French leftists in talks on joint candidacy for legislative elections
The main left-wing parties in France have agreed this Monday to present a single candidacy in each constituency for the French legislative elections to be held on June 30 and July 7.
In a letter they distributed at the end of the meeting attended by La Francia Insumissa (LFI), the Socialists, Greens and Communists spoke of their “desire to present a program of social and ecological rupture” that confronts the Macronist project and the “racist” one of the extreme right.
Although there is no mention of a concrete agreement, the parties imply that they will negotiate a joint program and which candidates will represent them. This will be an extremely complex agreement. The submission of candidates for the elections ends on June 16.

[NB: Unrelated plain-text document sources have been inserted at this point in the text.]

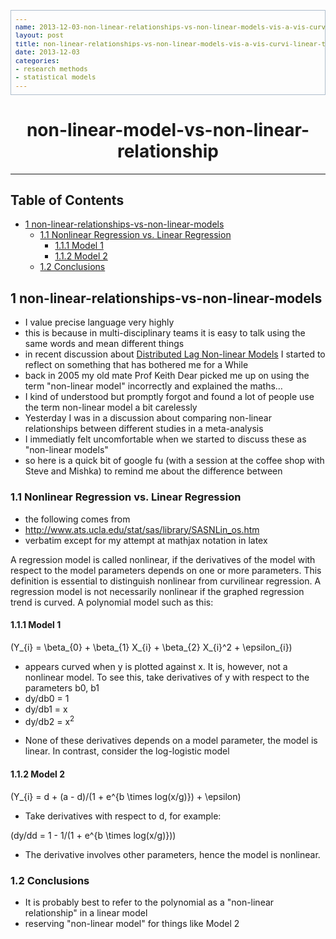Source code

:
 ```yaml
---
name: 2013-12-03-non-linear-relationships-vs-non-linear-models-vis-a-vis-curvi-linear-terms
layout: post
title: non-linear-relationships-vs-non-linear-models-vis-a-vis-curvi-linear-terms
date: 2013-12-03
categories:
- research methods
- statistical models
---
```



<head>
<title>non-linear-model-vs-non-linear-relationship </title>
<meta http-equiv="Content-Type" content="text/html;charset=iso-8859-1"/>
<meta name="title" content="non-linear-model-vs-non-linear-relationship "/>
<meta name="generator" content="Org-mode"/>
<meta name="generated" content="2013-12-03T17:29+1100"/>
<meta name="author" content="Ivan Hanigan"/>
<meta name="description" content=""/>
<meta name="keywords" content=""/>
<style type="text/css">
 <!--/*--><![CDATA[/*><!--*/
  html { font-family: Times, serif; font-size: 12pt; }
  .title  { text-align: center; }
  .todo   { color: red; }
  .done   { color: green; }
  .tag    { background-color: #add8e6; font-weight:normal }
  .target { }
  .timestamp { color: #bebebe; }
  .timestamp-kwd { color: #5f9ea0; }
  .right  {margin-left:auto; margin-right:0px;  text-align:right;}
  .left   {margin-left:0px;  margin-right:auto; text-align:left;}
  .center {margin-left:auto; margin-right:auto; text-align:center;}
  p.verse { margin-left: 3% }
  pre {
        border: 1pt solid #AEBDCC;
        background-color: #F3F5F7;
        padding: 5pt;
        font-family: courier, monospace;
        font-size: 90%;
        overflow:auto;
  }
  table { border-collapse: collapse; }
  td, th { vertical-align: top;  }
  th.right  { text-align:center;  }
  th.left   { text-align:center;   }
  th.center { text-align:center; }
  td.right  { text-align:right;  }
  td.left   { text-align:left;   }
  td.center { text-align:center; }
  dt { font-weight: bold; }
  div.figure { padding: 0.5em; }
  div.figure p { text-align: center; }
  div.inlinetask {
    padding:10px;
    border:2px solid gray;
    margin:10px;
    background: #ffffcc;
  }
  textarea { overflow-x: auto; }
  .linenr { font-size:smaller }
  .code-highlighted {background-color:#ffff00;}
  .org-info-js_info-navigation { border-style:none; }
  #org-info-js_console-label { font-size:10px; font-weight:bold;
                               white-space:nowrap; }
  .org-info-js_search-highlight {background-color:#ffff00; color:#000000;
                                 font-weight:bold; }
  /*]]>*/-->
</style>
<script type="text/javascript">
/*
@licstart  The following is the entire license notice for the
JavaScript code in this tag.

Copyright (C) 2012-2013 Free Software Foundation, Inc.

The JavaScript code in this tag is free software: you can
redistribute it and/or modify it under the terms of the GNU
General Public License (GNU GPL) as published by the Free Software
Foundation, either version 3 of the License, or (at your option)
any later version.  The code is distributed WITHOUT ANY WARRANTY;
without even the implied warranty of MERCHANTABILITY or FITNESS
FOR A PARTICULAR PURPOSE.  See the GNU GPL for more details.

As additional permission under GNU GPL version 3 section 7, you
may distribute non-source (e.g., minimized or compacted) forms of
that code without the copy of the GNU GPL normally required by
section 4, provided you include this license notice and a URL
through which recipients can access the Corresponding Source.


@licend  The above is the entire license notice
for the JavaScript code in this tag.
*/
<!--/*--><![CDATA[/*><!--*/
 function CodeHighlightOn(elem, id)
 {
   var target = document.getElementById(id);
   if(null != target) {
     elem.cacheClassElem = elem.className;
     elem.cacheClassTarget = target.className;
     target.className = "code-highlighted";
     elem.className   = "code-highlighted";
   }
 }
 function CodeHighlightOff(elem, id)
 {
   var target = document.getElementById(id);
   if(elem.cacheClassElem)
     elem.className = elem.cacheClassElem;
   if(elem.cacheClassTarget)
     target.className = elem.cacheClassTarget;
 }
/*]]>*///-->
</script>
<script type="text/javascript" src="http://orgmode.org/mathjax/MathJax.js">
/**
 *
 * @source: http://orgmode.org/mathjax/MathJax.js
 *
 * @licstart  The following is the entire license notice for the
 *  JavaScript code in http://orgmode.org/mathjax/MathJax.js.
 *
 * Copyright (C) 2012-2013  MathJax
 *
 * Licensed under the Apache License, Version 2.0 (the "License");
 * you may not use this file except in compliance with the License.
 * You may obtain a copy of the License at
 *
 *     http://www.apache.org/licenses/LICENSE-2.0
 *
 * Unless required by applicable law or agreed to in writing, software
 * distributed under the License is distributed on an "AS IS" BASIS,
 * WITHOUT WARRANTIES OR CONDITIONS OF ANY KIND, either express or implied.
 * See the License for the specific language governing permissions and
 * limitations under the License.
 *
 * @licend  The above is the entire license notice
 * for the JavaScript code in http://orgmode.org/mathjax/MathJax.js.
 *
 */

/*
@licstart  The following is the entire license notice for the
JavaScript code below.

Copyright (C) 2012-2013 Free Software Foundation, Inc.

The JavaScript code below is free software: you can
redistribute it and/or modify it under the terms of the GNU
General Public License (GNU GPL) as published by the Free Software
Foundation, either version 3 of the License, or (at your option)
any later version.  The code is distributed WITHOUT ANY WARRANTY;
without even the implied warranty of MERCHANTABILITY or FITNESS
FOR A PARTICULAR PURPOSE.  See the GNU GPL for more details.

As additional permission under GNU GPL version 3 section 7, you
may distribute non-source (e.g., minimized or compacted) forms of
that code without the copy of the GNU GPL normally required by
section 4, provided you include this license notice and a URL
through which recipients can access the Corresponding Source.


@licend  The above is the entire license notice
for the JavaScript code below.
*/
<!--/*--><![CDATA[/*><!--*/
    MathJax.Hub.Config({
        // Only one of the two following lines, depending on user settings
        // First allows browser-native MathML display, second forces HTML/CSS
        //  config: ["MMLorHTML.js"], jax: ["input/TeX"],
            jax: ["input/TeX", "output/HTML-CSS"],
        extensions: ["tex2jax.js","TeX/AMSmath.js","TeX/AMSsymbols.js",
                     "TeX/noUndefined.js"],
        tex2jax: {
            inlineMath: [ ["\\(","\\)"] ],
            displayMath: [ ['$$','$$'], ["\\[","\\]"], ["\\begin{displaymath}","\\end{displaymath}"] ],
            skipTags: ["script","noscript","style","textarea","pre","code"],
            ignoreClass: "tex2jax_ignore",
            processEscapes: false,
            processEnvironments: true,
            preview: "TeX"
        },
        showProcessingMessages: true,
        displayAlign: "center",
        displayIndent: "2em",

        "HTML-CSS": {
             scale: 100,
             availableFonts: ["STIX","TeX"],
             preferredFont: "TeX",
             webFont: "TeX",
             imageFont: "TeX",
             showMathMenu: true,
        },
        MMLorHTML: {
             prefer: {
                 MSIE:    "MML",
                 Firefox: "MML",
                 Opera:   "HTML",
                 other:   "HTML"
             }
        }
    });
/*]]>*///-->
</script>
</head>
<body>

<div id="preamble">

</div>

<div id="content">
<h1 class="title">non-linear-model-vs-non-linear-relationship </h1>


<hr/>


<div id="table-of-contents">
<h2>Table of Contents</h2>
<div id="text-table-of-contents">
<ul>
<li><a href="#sec-1">1 non-linear-relationships-vs-non-linear-models</a>
<ul>
<li><a href="#sec-1-1">1.1 Nonlinear Regression vs. Linear Regression</a>
<ul>
<li><a href="#sec-1-1-1">1.1.1 Model 1</a></li>
<li><a href="#sec-1-1-2">1.1.2 Model 2</a></li>
</ul>
</li>
<li><a href="#sec-1-2">1.2 Conclusions</a></li>
</ul>
</li>
</ul>
</div>
</div>

<div id="outline-container-1" class="outline-2">
<h2 id="sec-1"><span class="section-number-2">1</span> non-linear-relationships-vs-non-linear-models</h2>
<div class="outline-text-2" id="text-1">


<ul>
<li>I value precise language very highly
</li>
<li>this is because in multi-disciplinary teams it is easy to talk using the same words and mean different things
</li>
<li>in recent discussion about <a href="http://cran.r-project.org/web/packages/dlnm/index.html">Distributed Lag Non-linear Models</a> I started to reflect on something that has bothered me for a While
</li>
<li>back in 2005 my old mate Prof Keith Dear picked me up on using the term "non-linear model" incorrectly and explained the maths&hellip;
</li>
<li>I kind of understood but promptly forgot and found a lot of people use the term non-linear model a bit carelessly
</li>
<li>Yesterday I was in a discussion about comparing non-linear relationships between different studies in a meta-analysis
</li>
<li>I immediatly felt uncomfortable when we started to discuss these as "non-linear models"
</li>
<li>so here is a quick bit of google fu (with a session at the coffee shop with Steve and Mishka) to remind me about the difference between 
</li>
</ul>



</div>

<div id="outline-container-1-1" class="outline-3">
<h3 id="sec-1-1"><span class="section-number-3">1.1</span> Nonlinear Regression vs. Linear Regression</h3>
<div class="outline-text-3" id="text-1-1">


<ul>
<li>the following comes from
</li>
<li><a href="http://www.ats.ucla.edu/stat/sas/library/SASNLin_os.htm">http://www.ats.ucla.edu/stat/sas/library/SASNLin_os.htm</a>
</li>
<li>verbatim except for my attempt at mathjax notation in latex
</li>
</ul>


<p>
A regression model is called nonlinear, if the derivatives
of the model with respect to the model parameters depends on one or
more parameters. This definition is essential to distinguish nonlinear
from curvilinear regression. A regression model is not necessarily
nonlinear if the graphed regression trend is curved. A polynomial
model such as this:
</p>

</div>

<div id="outline-container-1-1-1" class="outline-4">
<h4 id="sec-1-1-1"><span class="section-number-4">1.1.1</span> Model 1</h4>
<div class="outline-text-4" id="text-1-1-1">




\(Y_{i} = \beta_{0} + \beta_{1} X_{i} + \beta_{2} X_{i}^2 + \epsilon_{i}\)

<ul>
<li>appears curved when y is plotted against x. It is, however, not a nonlinear model. To see this, take derivatives of y with respect to the parameters b0, b1
</li>
<li>dy/db0 = 1 
</li>
<li>dy/db1 = x 
</li>
<li>dy/db2 = x<sup>2</sup> 
</li>
</ul>



<ul>
<li>None of these derivatives depends on a model parameter, the model is linear. In contrast, consider the log-logistic model 
</li>
</ul>


</div>

</div>

<div id="outline-container-1-1-2" class="outline-4">
<h4 id="sec-1-1-2"><span class="section-number-4">1.1.2</span> Model 2</h4>
<div class="outline-text-4" id="text-1-1-2">




\(Y_{i} = d + (a - d)/(1 + e^{b \times log(x/g)}) + \epsilon\)

<ul>
<li>Take derivatives with respect to d, for example: 
</li>
</ul>




\(dy/dd = 1 - 1/(1 + e^{b \times log(x/g)})\)

<ul>
<li>The derivative involves other parameters, hence the model is nonlinear.
</li>
</ul>


</div>
</div>

</div>

<div id="outline-container-1-2" class="outline-3">
<h3 id="sec-1-2"><span class="section-number-3">1.2</span> Conclusions</h3>
<div class="outline-text-3" id="text-1-2">


<ul>
<li>It is probably best to refer to the polynomial as a "non-linear relationship" in a linear model
</li>
<li>reserving "non-linear model" for things like Model 2
</li>
</ul>



</div>
</div>
</div>
</div>

</body>
</html>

“We will present a severance program for the first 100 days of the ‘new Popular Front’ government,” he said in the letter, referring to the left-wing coalition in France between 1936 and 1938.
As soon as President Emmanuel Macron announced his electoral lead on Sunday, following the landslide victory of Marine Le Pen’s far-right French left in the scant hours of socialist François Hollande’s five years in power (2012-2017), progressives rushed to launch a call for unity to revisit the short-lived formula of the NUPES coalition.
The coalition was launched in the 2022 legislative elections, with results below expectations – far from the promised majority – and integrated La Francia Insumisa, the Socialists, the Greens and the Communists, although it quickly dissolved due to internal differences.
As happened this Sunday, this Monday there were numerous youth demonstrations against the extreme right in large French cities, most of them spontaneous. In Paris, the march started at the Place de la République and then spread through the streets of the city.
The country’s main unions have announced a weekend of mobilisation against a hypothetical government led by the Lepenist far-right.